Saved data entries
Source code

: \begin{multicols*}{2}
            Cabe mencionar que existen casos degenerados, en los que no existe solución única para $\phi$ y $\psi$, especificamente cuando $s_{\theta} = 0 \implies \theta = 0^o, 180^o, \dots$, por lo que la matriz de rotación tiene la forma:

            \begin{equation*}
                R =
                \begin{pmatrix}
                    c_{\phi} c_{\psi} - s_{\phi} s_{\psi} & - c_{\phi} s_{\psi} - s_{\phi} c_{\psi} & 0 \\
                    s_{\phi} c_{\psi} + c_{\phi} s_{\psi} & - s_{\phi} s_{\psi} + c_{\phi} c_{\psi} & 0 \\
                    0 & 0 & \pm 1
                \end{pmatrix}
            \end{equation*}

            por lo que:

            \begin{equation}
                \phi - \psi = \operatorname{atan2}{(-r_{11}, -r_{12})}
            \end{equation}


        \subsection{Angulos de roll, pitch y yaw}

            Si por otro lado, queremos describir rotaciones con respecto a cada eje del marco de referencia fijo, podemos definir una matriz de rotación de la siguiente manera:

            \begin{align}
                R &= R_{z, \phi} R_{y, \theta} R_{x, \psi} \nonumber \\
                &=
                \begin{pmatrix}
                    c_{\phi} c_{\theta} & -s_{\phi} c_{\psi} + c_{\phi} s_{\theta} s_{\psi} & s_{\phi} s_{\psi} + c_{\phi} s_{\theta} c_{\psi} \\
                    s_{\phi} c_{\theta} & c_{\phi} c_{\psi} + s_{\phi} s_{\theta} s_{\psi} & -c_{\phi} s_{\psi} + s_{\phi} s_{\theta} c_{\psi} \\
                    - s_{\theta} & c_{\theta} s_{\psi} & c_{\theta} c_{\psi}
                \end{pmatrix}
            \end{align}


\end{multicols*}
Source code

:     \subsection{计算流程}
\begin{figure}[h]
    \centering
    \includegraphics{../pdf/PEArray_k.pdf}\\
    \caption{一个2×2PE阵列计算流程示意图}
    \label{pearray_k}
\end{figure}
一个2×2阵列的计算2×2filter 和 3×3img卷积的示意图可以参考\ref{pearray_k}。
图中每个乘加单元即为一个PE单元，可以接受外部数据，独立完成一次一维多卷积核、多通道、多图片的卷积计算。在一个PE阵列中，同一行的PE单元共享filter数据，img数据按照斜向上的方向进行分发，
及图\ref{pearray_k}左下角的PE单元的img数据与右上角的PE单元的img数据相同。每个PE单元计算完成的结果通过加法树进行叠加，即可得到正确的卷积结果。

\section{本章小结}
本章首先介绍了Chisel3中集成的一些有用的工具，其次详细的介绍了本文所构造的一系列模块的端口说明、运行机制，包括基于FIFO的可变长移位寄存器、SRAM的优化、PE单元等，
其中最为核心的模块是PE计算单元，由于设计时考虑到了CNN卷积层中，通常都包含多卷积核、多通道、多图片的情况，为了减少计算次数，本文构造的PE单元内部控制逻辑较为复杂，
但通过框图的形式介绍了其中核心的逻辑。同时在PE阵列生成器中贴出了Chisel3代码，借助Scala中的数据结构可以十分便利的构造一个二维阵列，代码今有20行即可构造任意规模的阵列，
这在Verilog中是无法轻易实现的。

:: Work instruction ::
Wherever the string "begin" appears in the entries above, list that line.

:: Response to this exercise ::
: \begin{multicols*}{2}
            \begin{equation*}
                \begin{pmatrix}
            \begin{equation}
            \begin{align}
                \begin{pmatrix}
\begin{figure}[h]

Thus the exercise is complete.